- _WHAT THE TASK ASKS_: Every line containing the word "células" must be pulled from the records.

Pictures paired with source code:
----

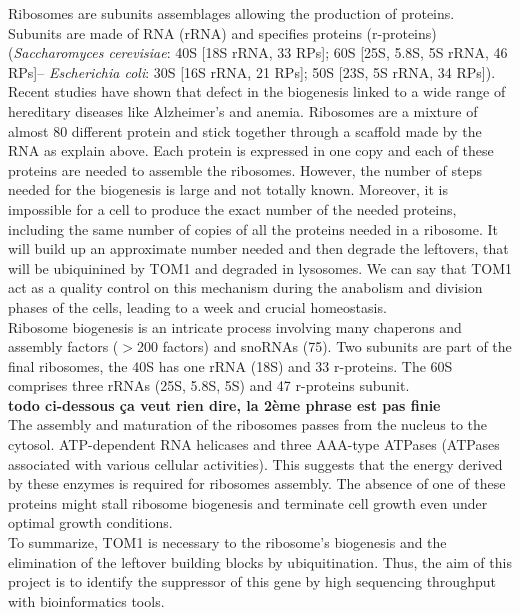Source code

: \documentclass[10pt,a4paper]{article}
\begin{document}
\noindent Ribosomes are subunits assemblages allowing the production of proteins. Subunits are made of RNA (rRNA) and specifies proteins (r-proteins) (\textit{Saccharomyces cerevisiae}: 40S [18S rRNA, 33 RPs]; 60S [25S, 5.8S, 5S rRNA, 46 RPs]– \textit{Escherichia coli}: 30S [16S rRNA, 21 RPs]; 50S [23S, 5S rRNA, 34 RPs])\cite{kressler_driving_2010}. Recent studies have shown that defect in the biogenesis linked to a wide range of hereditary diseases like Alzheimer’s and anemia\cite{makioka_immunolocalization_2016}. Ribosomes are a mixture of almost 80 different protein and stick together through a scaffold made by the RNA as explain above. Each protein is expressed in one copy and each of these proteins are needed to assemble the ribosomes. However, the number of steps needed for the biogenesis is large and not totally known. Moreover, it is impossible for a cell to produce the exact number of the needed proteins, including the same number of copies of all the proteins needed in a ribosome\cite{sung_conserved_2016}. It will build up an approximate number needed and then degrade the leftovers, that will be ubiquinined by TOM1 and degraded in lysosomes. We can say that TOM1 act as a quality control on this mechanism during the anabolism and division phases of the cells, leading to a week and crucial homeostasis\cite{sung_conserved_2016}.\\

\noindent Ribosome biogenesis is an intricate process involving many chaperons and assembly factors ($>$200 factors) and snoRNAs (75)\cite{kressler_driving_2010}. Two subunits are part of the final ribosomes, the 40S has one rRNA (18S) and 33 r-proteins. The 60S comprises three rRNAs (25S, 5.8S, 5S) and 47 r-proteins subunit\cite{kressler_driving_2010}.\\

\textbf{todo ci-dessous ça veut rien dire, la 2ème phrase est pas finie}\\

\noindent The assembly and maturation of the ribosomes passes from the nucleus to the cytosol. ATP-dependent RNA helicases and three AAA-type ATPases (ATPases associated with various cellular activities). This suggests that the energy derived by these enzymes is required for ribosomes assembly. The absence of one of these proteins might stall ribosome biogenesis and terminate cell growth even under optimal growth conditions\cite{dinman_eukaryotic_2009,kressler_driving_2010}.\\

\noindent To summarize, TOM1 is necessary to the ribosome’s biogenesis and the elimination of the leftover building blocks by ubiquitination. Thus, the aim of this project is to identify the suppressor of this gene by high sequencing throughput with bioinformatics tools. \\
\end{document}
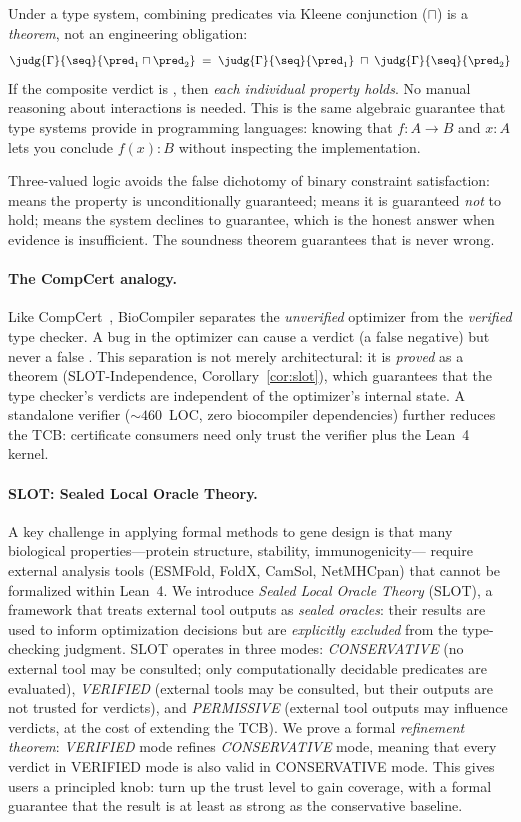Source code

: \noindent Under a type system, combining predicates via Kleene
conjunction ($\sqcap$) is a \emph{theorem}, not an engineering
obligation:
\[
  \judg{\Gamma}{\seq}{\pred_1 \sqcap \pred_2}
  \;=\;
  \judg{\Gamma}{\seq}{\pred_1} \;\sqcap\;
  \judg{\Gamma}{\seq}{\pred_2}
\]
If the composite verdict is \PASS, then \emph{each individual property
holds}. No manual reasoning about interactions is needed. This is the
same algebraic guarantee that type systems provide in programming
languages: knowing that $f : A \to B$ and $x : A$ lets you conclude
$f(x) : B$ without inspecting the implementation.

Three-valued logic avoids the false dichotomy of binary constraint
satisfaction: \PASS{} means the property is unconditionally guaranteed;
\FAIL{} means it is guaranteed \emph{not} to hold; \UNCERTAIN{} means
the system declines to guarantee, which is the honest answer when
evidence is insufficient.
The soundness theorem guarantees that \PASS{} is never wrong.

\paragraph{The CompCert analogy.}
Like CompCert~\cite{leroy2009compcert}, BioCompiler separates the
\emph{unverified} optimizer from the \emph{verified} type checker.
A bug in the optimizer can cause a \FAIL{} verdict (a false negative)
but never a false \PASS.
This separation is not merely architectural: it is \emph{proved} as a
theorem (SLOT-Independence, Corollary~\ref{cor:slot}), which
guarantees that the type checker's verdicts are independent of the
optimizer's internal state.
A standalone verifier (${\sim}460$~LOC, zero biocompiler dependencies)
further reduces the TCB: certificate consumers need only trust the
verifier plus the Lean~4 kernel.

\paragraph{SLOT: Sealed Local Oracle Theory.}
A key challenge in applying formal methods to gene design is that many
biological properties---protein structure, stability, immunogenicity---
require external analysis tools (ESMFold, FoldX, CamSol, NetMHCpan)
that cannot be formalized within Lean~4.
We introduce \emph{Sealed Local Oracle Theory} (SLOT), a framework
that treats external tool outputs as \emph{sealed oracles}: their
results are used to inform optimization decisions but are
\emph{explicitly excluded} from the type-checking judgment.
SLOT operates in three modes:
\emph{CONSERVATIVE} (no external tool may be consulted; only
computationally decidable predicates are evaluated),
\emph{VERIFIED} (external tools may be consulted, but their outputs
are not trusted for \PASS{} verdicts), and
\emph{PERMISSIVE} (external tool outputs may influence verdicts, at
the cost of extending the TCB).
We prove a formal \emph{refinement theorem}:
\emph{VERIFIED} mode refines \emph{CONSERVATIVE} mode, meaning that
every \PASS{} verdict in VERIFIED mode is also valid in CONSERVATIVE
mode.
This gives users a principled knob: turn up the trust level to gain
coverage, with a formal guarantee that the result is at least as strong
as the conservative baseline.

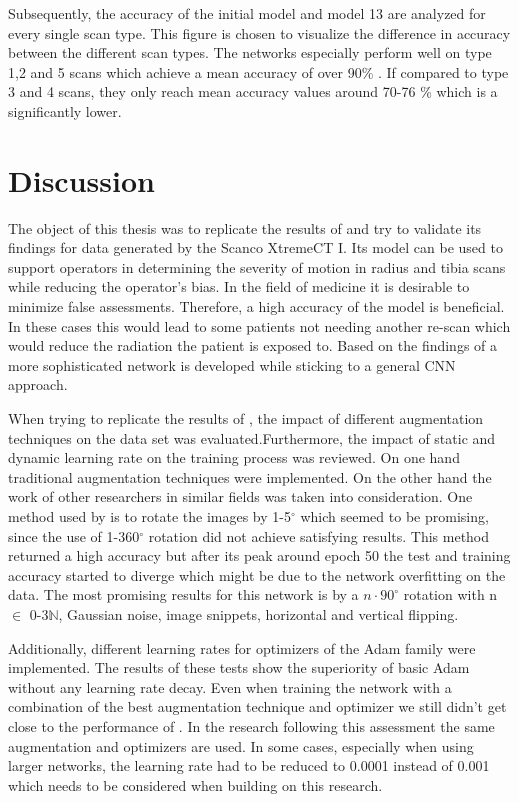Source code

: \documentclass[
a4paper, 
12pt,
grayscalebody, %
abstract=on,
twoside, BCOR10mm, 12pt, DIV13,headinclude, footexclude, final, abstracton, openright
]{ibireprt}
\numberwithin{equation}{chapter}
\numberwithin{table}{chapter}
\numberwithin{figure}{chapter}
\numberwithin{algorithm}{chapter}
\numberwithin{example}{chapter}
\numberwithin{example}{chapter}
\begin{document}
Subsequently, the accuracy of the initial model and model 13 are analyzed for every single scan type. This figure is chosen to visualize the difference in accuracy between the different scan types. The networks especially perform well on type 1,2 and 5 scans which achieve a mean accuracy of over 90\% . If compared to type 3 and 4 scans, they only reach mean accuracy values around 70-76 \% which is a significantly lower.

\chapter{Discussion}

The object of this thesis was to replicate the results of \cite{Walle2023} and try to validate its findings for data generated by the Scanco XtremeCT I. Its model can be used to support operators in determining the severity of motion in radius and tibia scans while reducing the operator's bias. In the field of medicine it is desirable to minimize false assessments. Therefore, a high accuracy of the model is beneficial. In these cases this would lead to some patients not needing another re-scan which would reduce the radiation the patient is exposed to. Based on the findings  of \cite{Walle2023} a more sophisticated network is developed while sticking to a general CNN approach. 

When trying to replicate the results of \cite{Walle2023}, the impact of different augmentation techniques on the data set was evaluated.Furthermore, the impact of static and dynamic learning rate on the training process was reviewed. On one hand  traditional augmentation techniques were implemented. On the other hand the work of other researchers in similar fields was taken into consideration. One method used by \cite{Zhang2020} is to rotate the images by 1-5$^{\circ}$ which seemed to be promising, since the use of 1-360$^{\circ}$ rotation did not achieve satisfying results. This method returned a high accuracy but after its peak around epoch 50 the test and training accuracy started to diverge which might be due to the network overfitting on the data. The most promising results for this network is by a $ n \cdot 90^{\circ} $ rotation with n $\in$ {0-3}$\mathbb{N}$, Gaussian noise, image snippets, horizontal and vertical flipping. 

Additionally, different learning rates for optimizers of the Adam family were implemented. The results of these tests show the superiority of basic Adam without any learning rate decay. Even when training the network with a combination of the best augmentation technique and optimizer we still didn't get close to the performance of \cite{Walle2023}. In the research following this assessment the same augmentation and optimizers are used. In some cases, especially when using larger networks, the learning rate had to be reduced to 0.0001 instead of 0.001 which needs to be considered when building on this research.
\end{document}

----

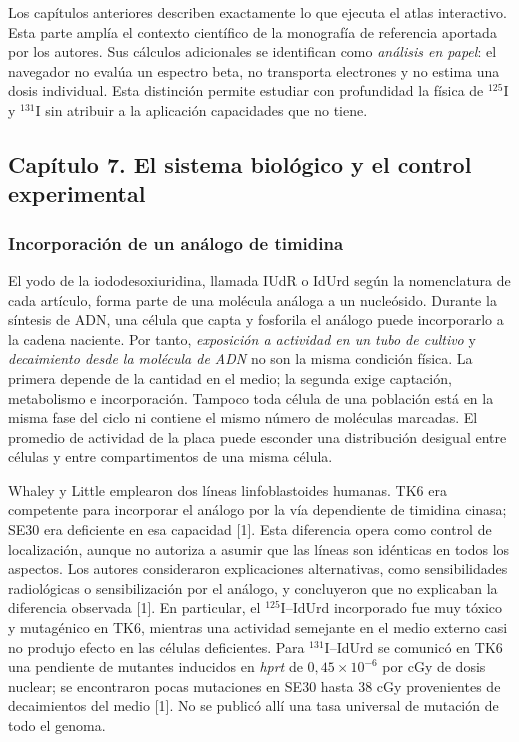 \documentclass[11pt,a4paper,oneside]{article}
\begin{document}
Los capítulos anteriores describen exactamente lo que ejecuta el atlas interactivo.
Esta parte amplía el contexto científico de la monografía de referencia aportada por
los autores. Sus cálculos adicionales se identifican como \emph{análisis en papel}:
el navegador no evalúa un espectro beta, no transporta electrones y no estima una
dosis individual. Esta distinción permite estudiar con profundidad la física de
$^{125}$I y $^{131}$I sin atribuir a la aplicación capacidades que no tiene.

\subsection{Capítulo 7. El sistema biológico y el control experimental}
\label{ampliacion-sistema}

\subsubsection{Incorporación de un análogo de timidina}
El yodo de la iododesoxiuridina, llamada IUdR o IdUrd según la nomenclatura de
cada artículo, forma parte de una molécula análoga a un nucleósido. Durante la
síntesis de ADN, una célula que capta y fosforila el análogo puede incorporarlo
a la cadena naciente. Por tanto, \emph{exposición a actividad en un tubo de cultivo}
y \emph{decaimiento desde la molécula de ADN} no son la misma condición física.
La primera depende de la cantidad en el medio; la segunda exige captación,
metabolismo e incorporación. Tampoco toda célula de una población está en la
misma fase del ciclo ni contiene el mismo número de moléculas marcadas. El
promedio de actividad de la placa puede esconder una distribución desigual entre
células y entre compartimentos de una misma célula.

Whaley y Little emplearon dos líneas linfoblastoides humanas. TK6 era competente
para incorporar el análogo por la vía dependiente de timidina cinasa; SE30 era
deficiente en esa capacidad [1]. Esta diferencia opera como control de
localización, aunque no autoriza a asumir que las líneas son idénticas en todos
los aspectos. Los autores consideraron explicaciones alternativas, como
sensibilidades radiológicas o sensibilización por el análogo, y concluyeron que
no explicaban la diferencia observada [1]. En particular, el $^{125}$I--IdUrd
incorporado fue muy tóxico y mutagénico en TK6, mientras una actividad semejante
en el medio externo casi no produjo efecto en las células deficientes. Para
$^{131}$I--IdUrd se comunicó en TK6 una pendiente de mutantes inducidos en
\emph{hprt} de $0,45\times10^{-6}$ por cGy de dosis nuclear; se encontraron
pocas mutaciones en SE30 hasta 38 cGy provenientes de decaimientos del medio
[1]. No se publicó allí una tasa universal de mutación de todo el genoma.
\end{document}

----

- _REPLY_:
células y entre compartimentos de una misma célula.
en el medio externo casi no produjo efecto en las células deficientes. Para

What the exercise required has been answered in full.